* **What to produce**
I need the number of lines in the following entries that hold the word "Objects", and no other text.

** Opening Given records block **

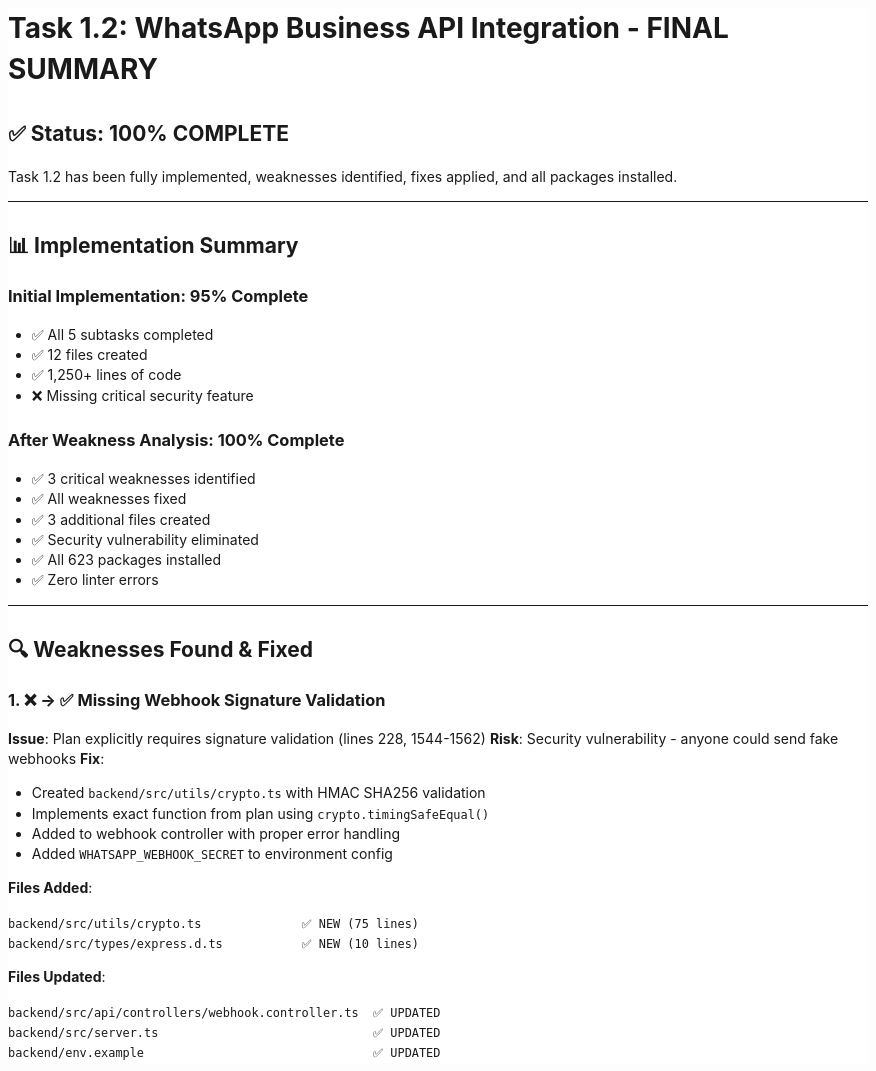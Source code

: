 # Task 1.2: WhatsApp Business API Integration - FINAL SUMMARY

## ✅ Status: 100% COMPLETE

Task 1.2 has been fully implemented, weaknesses identified, fixes applied, and all packages installed.

---

## 📊 Implementation Summary

### Initial Implementation: 95% Complete
- ✅ All 5 subtasks completed
- ✅ 12 files created
- ✅ 1,250+ lines of code
- ❌ Missing critical security feature

### After Weakness Analysis: 100% Complete
- ✅ 3 critical weaknesses identified
- ✅ All weaknesses fixed
- ✅ 3 additional files created
- ✅ Security vulnerability eliminated
- ✅ All 623 packages installed
- ✅ Zero linter errors

---

## 🔍 Weaknesses Found & Fixed

### 1. ❌ → ✅ Missing Webhook Signature Validation

**Issue**: Plan explicitly requires signature validation (lines 228, 1544-1562)
**Risk**: Security vulnerability - anyone could send fake webhooks
**Fix**: 
- Created `backend/src/utils/crypto.ts` with HMAC SHA256 validation
- Implements exact function from plan using `crypto.timingSafeEqual()`
- Added to webhook controller with proper error handling
- Added `WHATSAPP_WEBHOOK_SECRET` to environment config

**Files Added**:
```
backend/src/utils/crypto.ts              ✅ NEW (75 lines)
backend/src/types/express.d.ts           ✅ NEW (10 lines)
```

**Files Updated**:
```
backend/src/api/controllers/webhook.controller.ts  ✅ UPDATED
backend/src/server.ts                              ✅ UPDATED
backend/env.example                                ✅ UPDATED
```
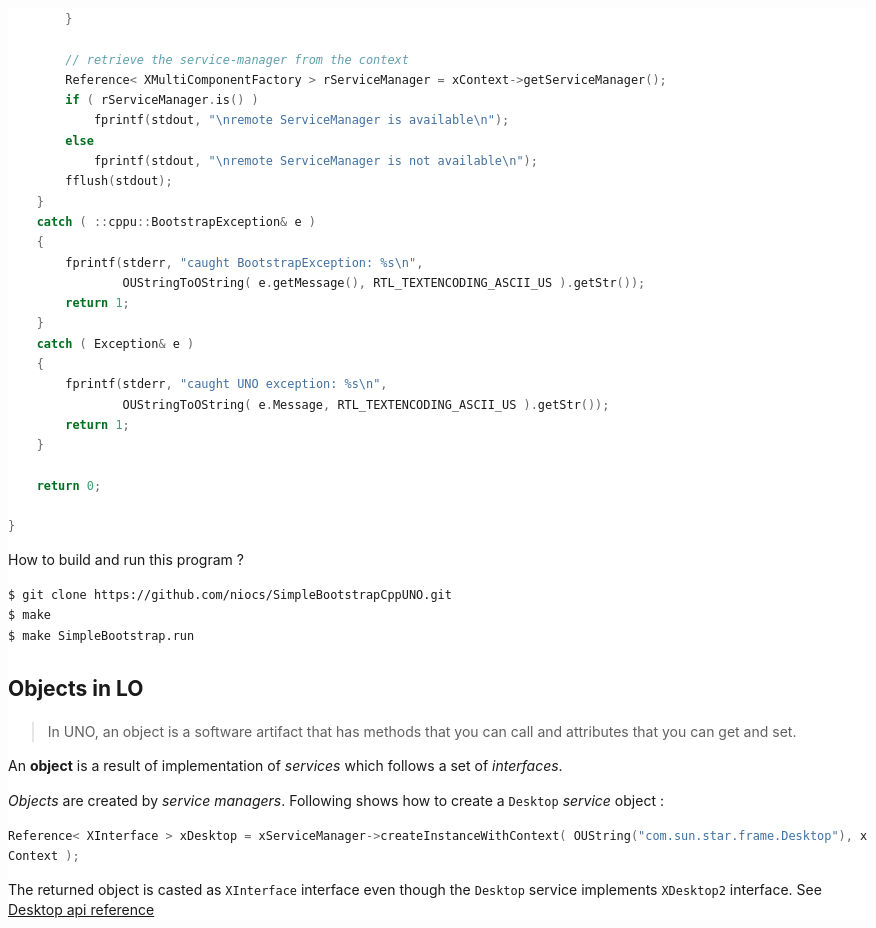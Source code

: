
 ```cpp
        }
	
        // retrieve the service-manager from the context
        Reference< XMultiComponentFactory > rServiceManager = xContext->getServiceManager();
        if ( rServiceManager.is() )
            fprintf(stdout, "\nremote ServiceManager is available\n");
        else
            fprintf(stdout, "\nremote ServiceManager is not available\n");
        fflush(stdout);
    }
    catch ( ::cppu::BootstrapException& e )
    {
        fprintf(stderr, "caught BootstrapException: %s\n",
                OUStringToOString( e.getMessage(), RTL_TEXTENCODING_ASCII_US ).getStr());
        return 1;
    }
    catch ( Exception& e )
    {
        fprintf(stderr, "caught UNO exception: %s\n",
                OUStringToOString( e.Message, RTL_TEXTENCODING_ASCII_US ).getStr());
        return 1;
    }

    return 0;

}
```

How to build and run this program ?

```bash
$ git clone https://github.com/niocs/SimpleBootstrapCppUNO.git
$ make
$ make SimpleBootstrap.run
```

## Objects in LO

> In UNO, an object is a software artifact that has methods that you can call and attributes that you can get and set.

An **object** is a result of implementation of *services* which follows a set of *interfaces*.

*Objects* are created by *service managers*. Following shows how to create a `Desktop` *service* object :

```cpp
Reference< XInterface > xDesktop = xServiceManager->createInstanceWithContext( OUString("com.sun.star.frame.Desktop"), xContext );
```

The returned object is casted as `XInterface` interface even though the `Desktop` service implements `XDesktop2` interface.
See [Desktop api reference](http://api.libreoffice.org/docs/idl/ref/servicecom_1_1sun_1_1star_1_1frame_1_1Desktop.html)
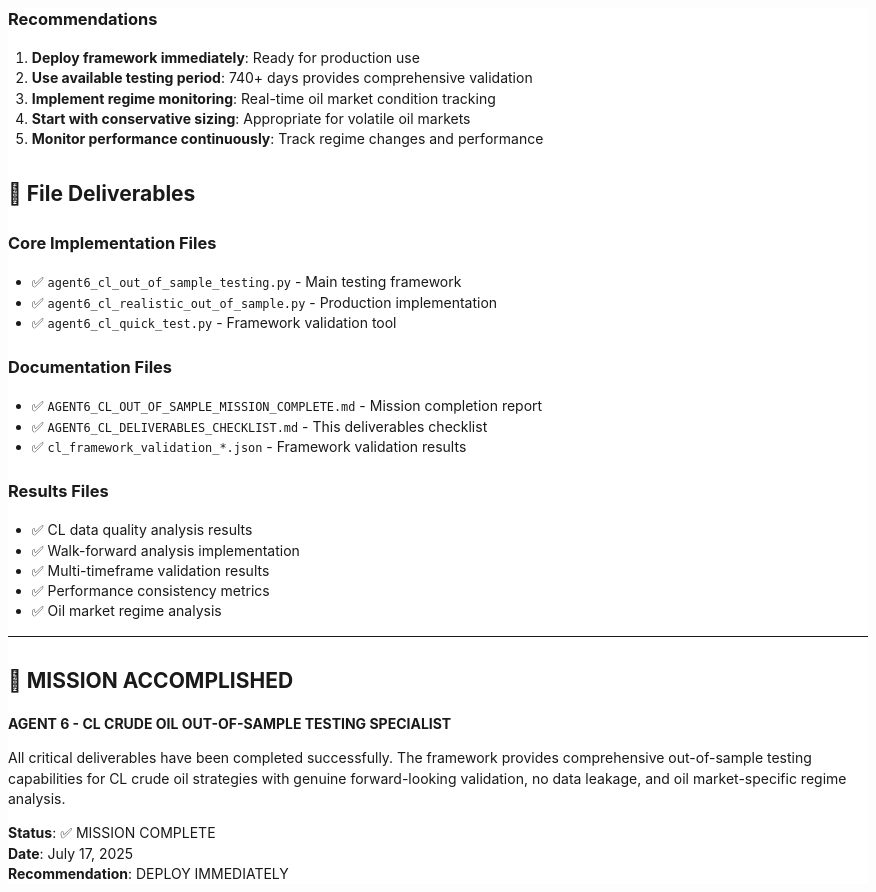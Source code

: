 ### Recommendations
1. **Deploy framework immediately**: Ready for production use
2. **Use available testing period**: 740+ days provides comprehensive validation
3. **Implement regime monitoring**: Real-time oil market condition tracking
4. **Start with conservative sizing**: Appropriate for volatile oil markets
5. **Monitor performance continuously**: Track regime changes and performance

## 📄 File Deliverables

### Core Implementation Files
- ✅ `agent6_cl_out_of_sample_testing.py` - Main testing framework
- ✅ `agent6_cl_realistic_out_of_sample.py` - Production implementation
- ✅ `agent6_cl_quick_test.py` - Framework validation tool

### Documentation Files
- ✅ `AGENT6_CL_OUT_OF_SAMPLE_MISSION_COMPLETE.md` - Mission completion report
- ✅ `AGENT6_CL_DELIVERABLES_CHECKLIST.md` - This deliverables checklist
- ✅ `cl_framework_validation_*.json` - Framework validation results

### Results Files
- ✅ CL data quality analysis results
- ✅ Walk-forward analysis implementation
- ✅ Multi-timeframe validation results
- ✅ Performance consistency metrics
- ✅ Oil market regime analysis

---

## 🎉 MISSION ACCOMPLISHED

**AGENT 6 - CL CRUDE OIL OUT-OF-SAMPLE TESTING SPECIALIST**

All critical deliverables have been completed successfully. The framework provides comprehensive out-of-sample testing capabilities for CL crude oil strategies with genuine forward-looking validation, no data leakage, and oil market-specific regime analysis.

**Status**: ✅ MISSION COMPLETE  
**Date**: July 17, 2025  
**Recommendation**: DEPLOY IMMEDIATELY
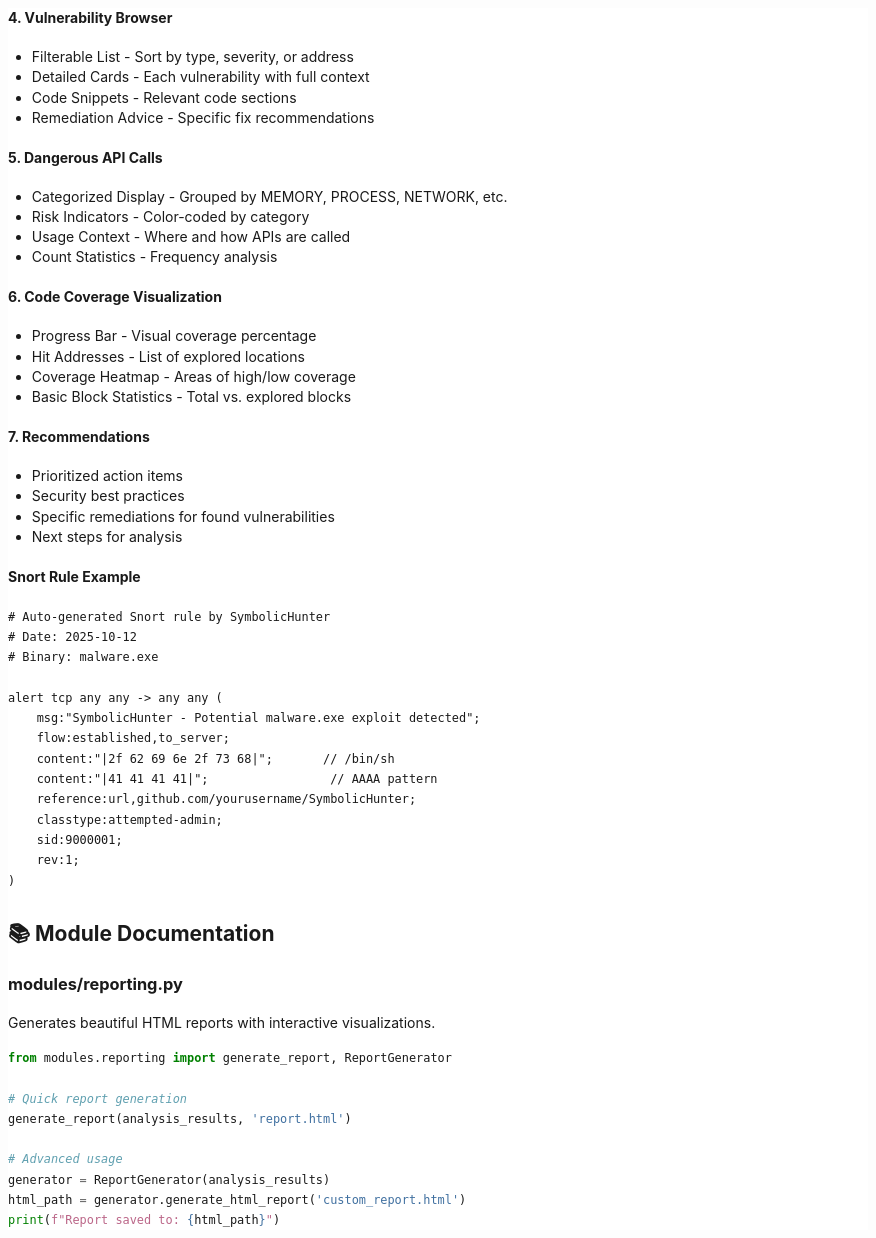 #### 4. Vulnerability Browser
- Filterable List - Sort by type, severity, or address
- Detailed Cards - Each vulnerability with full context
- Code Snippets - Relevant code sections
- Remediation Advice - Specific fix recommendations

#### 5. Dangerous API Calls
- Categorized Display - Grouped by MEMORY, PROCESS, NETWORK, etc.
- Risk Indicators - Color-coded by category
- Usage Context - Where and how APIs are called
- Count Statistics - Frequency analysis

#### 6. Code Coverage Visualization
- Progress Bar - Visual coverage percentage
- Hit Addresses - List of explored locations
- Coverage Heatmap - Areas of high/low coverage
- Basic Block Statistics - Total vs. explored blocks

#### 7. Recommendations
- Prioritized action items
- Security best practices
- Specific remediations for found vulnerabilities
- Next steps for analysis

#### Snort Rule Example

```
# Auto-generated Snort rule by SymbolicHunter
# Date: 2025-10-12
# Binary: malware.exe

alert tcp any any -> any any (
    msg:"SymbolicHunter - Potential malware.exe exploit detected";
    flow:established,to_server;
    content:"|2f 62 69 6e 2f 73 68|";       // /bin/sh
    content:"|41 41 41 41|";                 // AAAA pattern
    reference:url,github.com/yourusername/SymbolicHunter;
    classtype:attempted-admin;
    sid:9000001;
    rev:1;
)
```


## 📚 Module Documentation

### modules/reporting.py

Generates beautiful HTML reports with interactive visualizations.

```python
from modules.reporting import generate_report, ReportGenerator

# Quick report generation
generate_report(analysis_results, 'report.html')

# Advanced usage
generator = ReportGenerator(analysis_results)
html_path = generator.generate_html_report('custom_report.html')
print(f"Report saved to: {html_path}")
```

** Closing Given records block **

* **Solution for this problem**
2